Pesquisadores exploram terras raras em Roraima, entre serras e rochas antigas
Uma área de mais de 120 mil hectares em Caracaraí é alvo de estudos sobre terras raras, essenciais para a tecnologia moderna. A pesquisa envolve universidades renomadas e promete grande potencial econômico.

Uma vasta área de mais de 120 mil hectares situada entre as serras do Baraúna e do Anauá, no município de Caracaraí, Sul de Roraima, está sendo estudada por pesquisadores da Universidade Federal de Roraima (UFRR) e da Universidade de São Paulo (USP). Esta região é rica em rochas e argilas de aspecto brilhante, que são essenciais para a análise de terras raras, elementos químicos de grande importância para a indústria de alta tecnologia.
As terras raras compreendem um grupo de 17 elementos químicos usados em diversos produtos, desde baterias até equipamentos eletrônicos. Apesar do nome, esses elementos não são realmente raros, mas apresentam dificuldades em seu processo de separação e extração devido às suas propriedades químicas semelhantes. Os pesquisadores da UFRR identificaram 16 desses elementos nas amostras coletadas, com exceção do promécio, e as concentrações encontradas são consideradas anômalas, superando os níveis esperados para tais elementos.
O doutor em bioestratigrafia da UFRR, Vladimir de Souza, explica que a pesquisa busca determinar a concentração de terras raras na região, que possui variabilidades entre os elementos. Com mais de 50 trincheiras abertas em diferentes locais da área, as análises indicam que as terras raras estão presentes em todas as amostras, em profundidades que chegam a 15 metros, com concentrações variando de 0,3% a 0,6%.
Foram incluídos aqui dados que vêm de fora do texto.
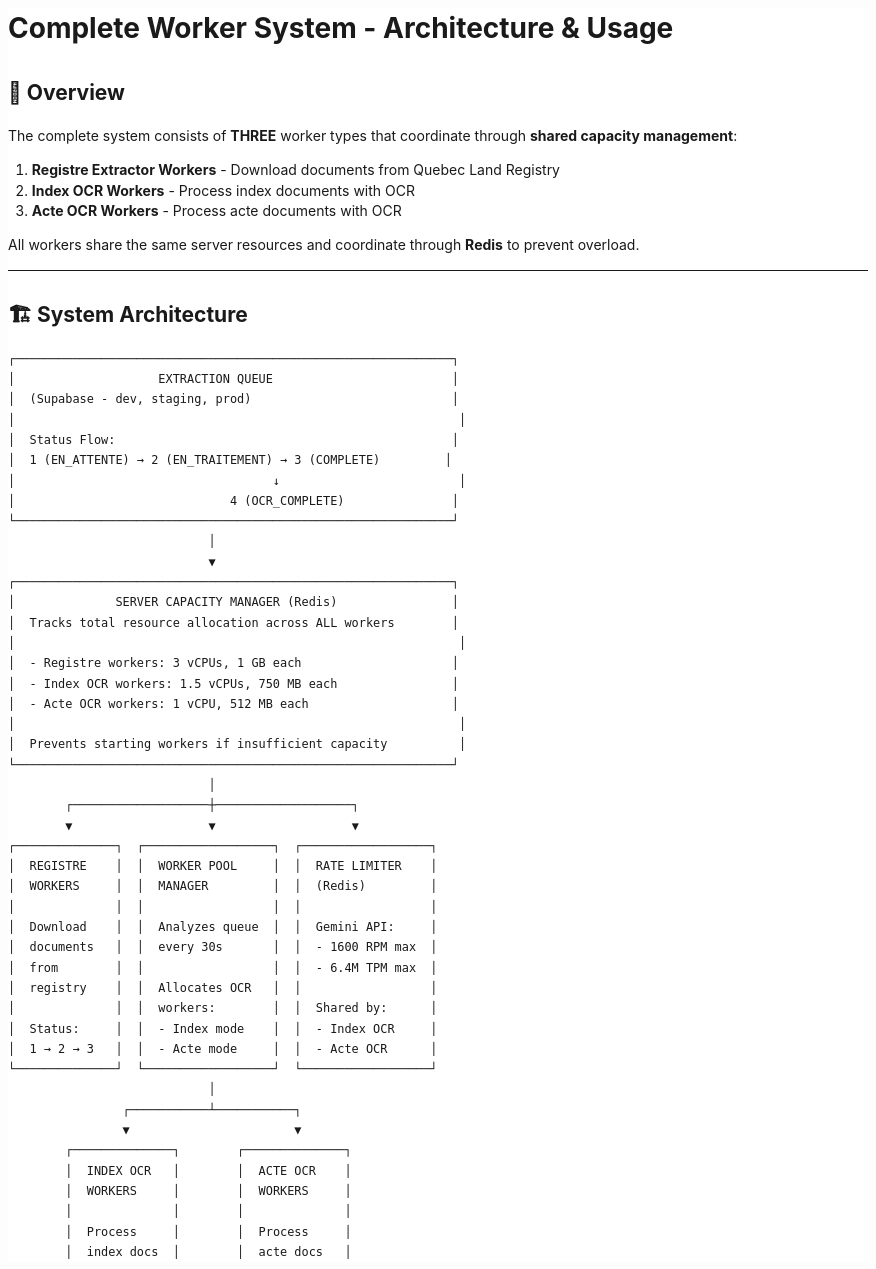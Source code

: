 # Complete Worker System - Architecture & Usage

## 🎯 Overview

The complete system consists of **THREE** worker types that coordinate through **shared capacity management**:

1. **Registre Extractor Workers** - Download documents from Quebec Land Registry
2. **Index OCR Workers** - Process index documents with OCR
3. **Acte OCR Workers** - Process acte documents with OCR

All workers share the same server resources and coordinate through **Redis** to prevent overload.

---

## 🏗️ System Architecture

```
┌─────────────────────────────────────────────────────────────┐
│                    EXTRACTION QUEUE                         │
│  (Supabase - dev, staging, prod)                            │
│                                                              │
│  Status Flow:                                               │
│  1 (EN_ATTENTE) → 2 (EN_TRAITEMENT) → 3 (COMPLETE)         │
│                                    ↓                         │
│                              4 (OCR_COMPLETE)               │
└─────────────────────────────────────────────────────────────┘
                            │
                            ▼
┌─────────────────────────────────────────────────────────────┐
│              SERVER CAPACITY MANAGER (Redis)                │
│  Tracks total resource allocation across ALL workers        │
│                                                              │
│  - Registre workers: 3 vCPUs, 1 GB each                     │
│  - Index OCR workers: 1.5 vCPUs, 750 MB each                │
│  - Acte OCR workers: 1 vCPU, 512 MB each                    │
│                                                              │
│  Prevents starting workers if insufficient capacity          │
└─────────────────────────────────────────────────────────────┘
                            │
        ┌───────────────────┼───────────────────┐
        ▼                   ▼                   ▼
┌──────────────┐  ┌──────────────────┐  ┌──────────────────┐
│  REGISTRE    │  │  WORKER POOL     │  │  RATE LIMITER    │
│  WORKERS     │  │  MANAGER         │  │  (Redis)         │
│              │  │                  │  │                  │
│  Download    │  │  Analyzes queue  │  │  Gemini API:     │
│  documents   │  │  every 30s       │  │  - 1600 RPM max  │
│  from        │  │                  │  │  - 6.4M TPM max  │
│  registry    │  │  Allocates OCR   │  │                  │
│              │  │  workers:        │  │  Shared by:      │
│  Status:     │  │  - Index mode    │  │  - Index OCR     │
│  1 → 2 → 3   │  │  - Acte mode     │  │  - Acte OCR      │
└──────────────┘  └──────────────────┘  └──────────────────┘
                            │
                ┌───────────┴───────────┐
                ▼                       ▼
        ┌──────────────┐        ┌──────────────┐
        │  INDEX OCR   │        │  ACTE OCR    │
        │  WORKERS     │        │  WORKERS     │
        │              │        │              │
        │  Process     │        │  Process     │
        │  index docs  │        │  acte docs   │
```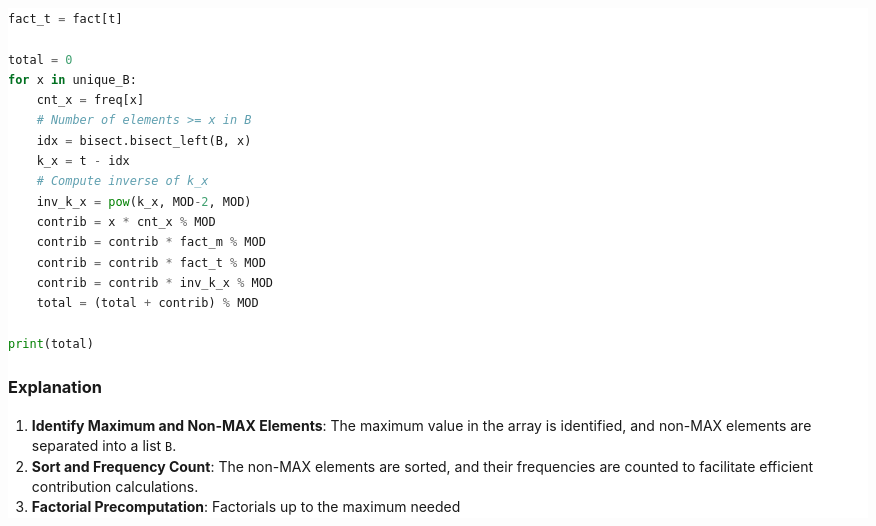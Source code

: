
 ```python
fact_t = fact[t]

total = 0
for x in unique_B:
    cnt_x = freq[x]
    # Number of elements >= x in B
    idx = bisect.bisect_left(B, x)
    k_x = t - idx
    # Compute inverse of k_x
    inv_k_x = pow(k_x, MOD-2, MOD)
    contrib = x * cnt_x % MOD
    contrib = contrib * fact_m % MOD
    contrib = contrib * fact_t % MOD
    contrib = contrib * inv_k_x % MOD
    total = (total + contrib) % MOD

print(total)
```

### Explanation
1. **Identify Maximum and Non-MAX Elements**: The maximum value in the array is identified, and non-MAX elements are separated into a list `B`.
2. **Sort and Frequency Count**: The non-MAX elements are sorted, and their frequencies are counted to facilitate efficient contribution calculations.
3. **Factorial Precomputation**: Factorials up to the maximum needed
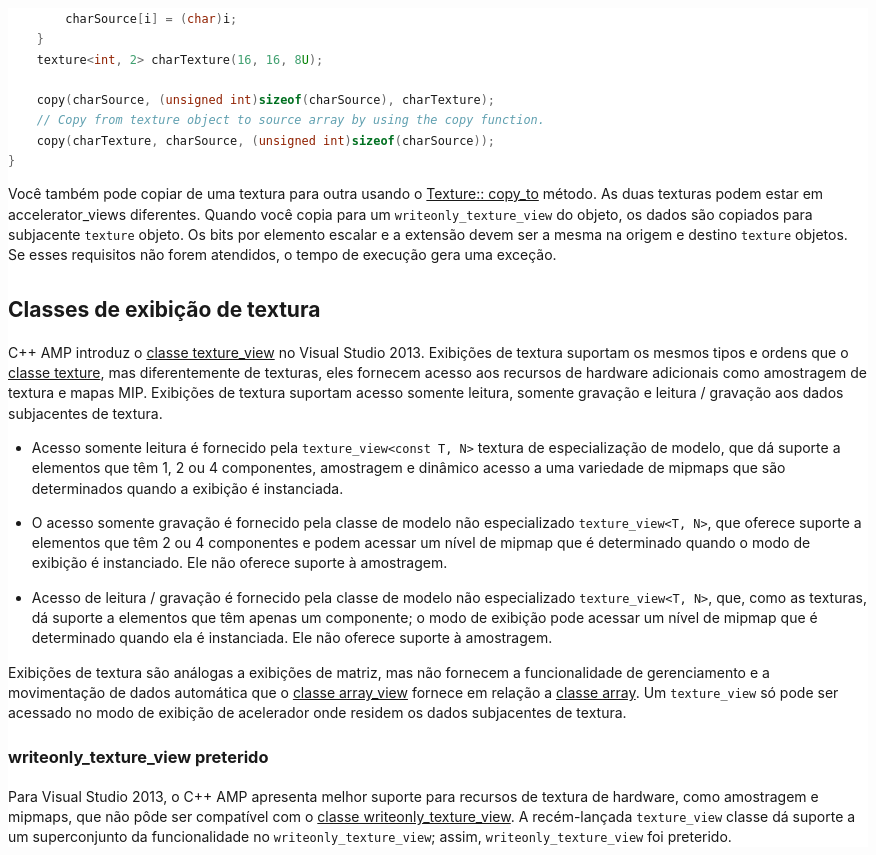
 ```cpp
        charSource[i] = (char)i;
    }
    texture<int, 2> charTexture(16, 16, 8U);

    copy(charSource, (unsigned int)sizeof(charSource), charTexture);
    // Copy from texture object to source array by using the copy function.
    copy(charTexture, charSource, (unsigned int)sizeof(charSource));
}
```

Você também pode copiar de uma textura para outra usando o [Texture:: copy_to](reference/texture-class.md#copy_to) método. As duas texturas podem estar em accelerator_views diferentes. Quando você copia para um `writeonly_texture_view` do objeto, os dados são copiados para subjacente `texture` objeto. Os bits por elemento escalar e a extensão devem ser a mesma na origem e destino `texture` objetos. Se esses requisitos não forem atendidos, o tempo de execução gera uma exceção.

## <a name="texture-view-classes"></a>Classes de exibição de textura

C++ AMP introduz o [classe texture_view](../../parallel/amp/reference/texture-view-class.md) no Visual Studio 2013. Exibições de textura suportam os mesmos tipos e ordens que o [classe texture](../../parallel/amp/reference/texture-class.md), mas diferentemente de texturas, eles fornecem acesso aos recursos de hardware adicionais como amostragem de textura e mapas MIP. Exibições de textura suportam acesso somente leitura, somente gravação e leitura / gravação aos dados subjacentes de textura.

- Acesso somente leitura é fornecido pela `texture_view<const T, N>` textura de especialização de modelo, que dá suporte a elementos que têm 1, 2 ou 4 componentes, amostragem e dinâmico acesso a uma variedade de mipmaps que são determinados quando a exibição é instanciada.

- O acesso somente gravação é fornecido pela classe de modelo não especializado `texture_view<T, N>`, que oferece suporte a elementos que têm 2 ou 4 componentes e podem acessar um nível de mipmap que é determinado quando o modo de exibição é instanciado. Ele não oferece suporte à amostragem.

- Acesso de leitura / gravação é fornecido pela classe de modelo não especializado `texture_view<T, N>`, que, como as texturas, dá suporte a elementos que têm apenas um componente; o modo de exibição pode acessar um nível de mipmap que é determinado quando ela é instanciada. Ele não oferece suporte à amostragem.

Exibições de textura são análogas a exibições de matriz, mas não fornecem a funcionalidade de gerenciamento e a movimentação de dados automática que o [classe array_view](../../parallel/amp/reference/array-view-class.md) fornece em relação a [classe array](../../parallel/amp/reference/array-class.md). Um `texture_view` só pode ser acessado no modo de exibição de acelerador onde residem os dados subjacentes de textura.

### <a name="writeonlytextureview-deprecated"></a>writeonly_texture_view preterido

Para Visual Studio 2013, o C++ AMP apresenta melhor suporte para recursos de textura de hardware, como amostragem e mipmaps, que não pôde ser compatível com o [classe writeonly_texture_view](../../parallel/amp/reference/writeonly-texture-view-class.md). A recém-lançada `texture_view` classe dá suporte a um superconjunto da funcionalidade no `writeonly_texture_view`; assim, `writeonly_texture_view` foi preterido.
A próxima fase da pesquisa será a sondagem, que consiste na perfuração do subsolo para verificar a continuidade da ocorrência mineral. Segundo os pesquisadores, é esperado que a concentração de terras raras aumente com a profundidade, uma vez que a formação geológica da região, que inclui rochas com entre 1,4 bilhão e mais de 2 bilhões de anos, favorece a acumulação desses elementos.
A região analisada, que pertence ao empresário Lusérgio Barreira, começou a ser estudada após a descoberta de uma argila durante a construção de sua casa em 2019. Desde então, Lusérgio tem se dedicado a investigar a área, coletando amostras e buscando autorização para perfurações, com a expectativa de que a exploração das terras raras possa transformar a realidade econômica não apenas de Caracaraí, mas de todo o Brasil.